• [THE PROBLEM]
In this exercise, each record below is to be written out again exactly.

Saved entries:

-.-.-

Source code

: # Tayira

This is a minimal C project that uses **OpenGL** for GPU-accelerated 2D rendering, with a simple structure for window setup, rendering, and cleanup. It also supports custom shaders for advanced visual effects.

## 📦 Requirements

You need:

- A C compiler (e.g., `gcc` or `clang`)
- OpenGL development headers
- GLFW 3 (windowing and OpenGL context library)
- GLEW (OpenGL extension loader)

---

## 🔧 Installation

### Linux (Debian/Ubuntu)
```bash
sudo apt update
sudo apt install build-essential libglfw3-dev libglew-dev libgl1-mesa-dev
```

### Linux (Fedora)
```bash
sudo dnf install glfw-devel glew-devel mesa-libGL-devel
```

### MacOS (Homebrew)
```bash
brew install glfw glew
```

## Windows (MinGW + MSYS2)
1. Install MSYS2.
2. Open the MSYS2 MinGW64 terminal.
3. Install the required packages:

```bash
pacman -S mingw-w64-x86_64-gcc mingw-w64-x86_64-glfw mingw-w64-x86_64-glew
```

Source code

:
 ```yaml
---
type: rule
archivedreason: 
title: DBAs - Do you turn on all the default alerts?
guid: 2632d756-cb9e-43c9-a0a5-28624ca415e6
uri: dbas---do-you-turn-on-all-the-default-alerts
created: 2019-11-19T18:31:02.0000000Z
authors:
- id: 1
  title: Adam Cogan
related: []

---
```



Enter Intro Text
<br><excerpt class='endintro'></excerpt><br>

-.-.-

• [EXERCISE SOLUTION]
Source code

: # Tayira

This is a minimal C project that uses **OpenGL** for GPU-accelerated 2D rendering, with a simple structure for window setup, rendering, and cleanup. It also supports custom shaders for advanced visual effects.

## 📦 Requirements

You need:

- A C compiler (e.g., `gcc` or `clang`)
- OpenGL development headers
- GLFW 3 (windowing and OpenGL context library)
- GLEW (OpenGL extension loader)

---

## 🔧 Installation

### Linux (Debian/Ubuntu)
```bash
sudo apt update
sudo apt install build-essential libglfw3-dev libglew-dev libgl1-mesa-dev
```

### Linux (Fedora)
```bash
sudo dnf install glfw-devel glew-devel mesa-libGL-devel
```

### MacOS (Homebrew)
```bash
brew install glfw glew
```

## Windows (MinGW + MSYS2)
1. Install MSYS2.
2. Open the MSYS2 MinGW64 terminal.
3. Install the required packages:

```bash
pacman -S mingw-w64-x86_64-gcc mingw-w64-x86_64-glfw mingw-w64-x86_64-glew
```

Source code

:
 ```yaml
---
type: rule
archivedreason: 
title: DBAs - Do you turn on all the default alerts?
guid: 2632d756-cb9e-43c9-a0a5-28624ca415e6
uri: dbas---do-you-turn-on-all-the-default-alerts
created: 2019-11-19T18:31:02.0000000Z
authors:
- id: 1
  title: Adam Cogan
related: []

---
```



Enter Intro Text
<br><excerpt class='endintro'></excerpt><br>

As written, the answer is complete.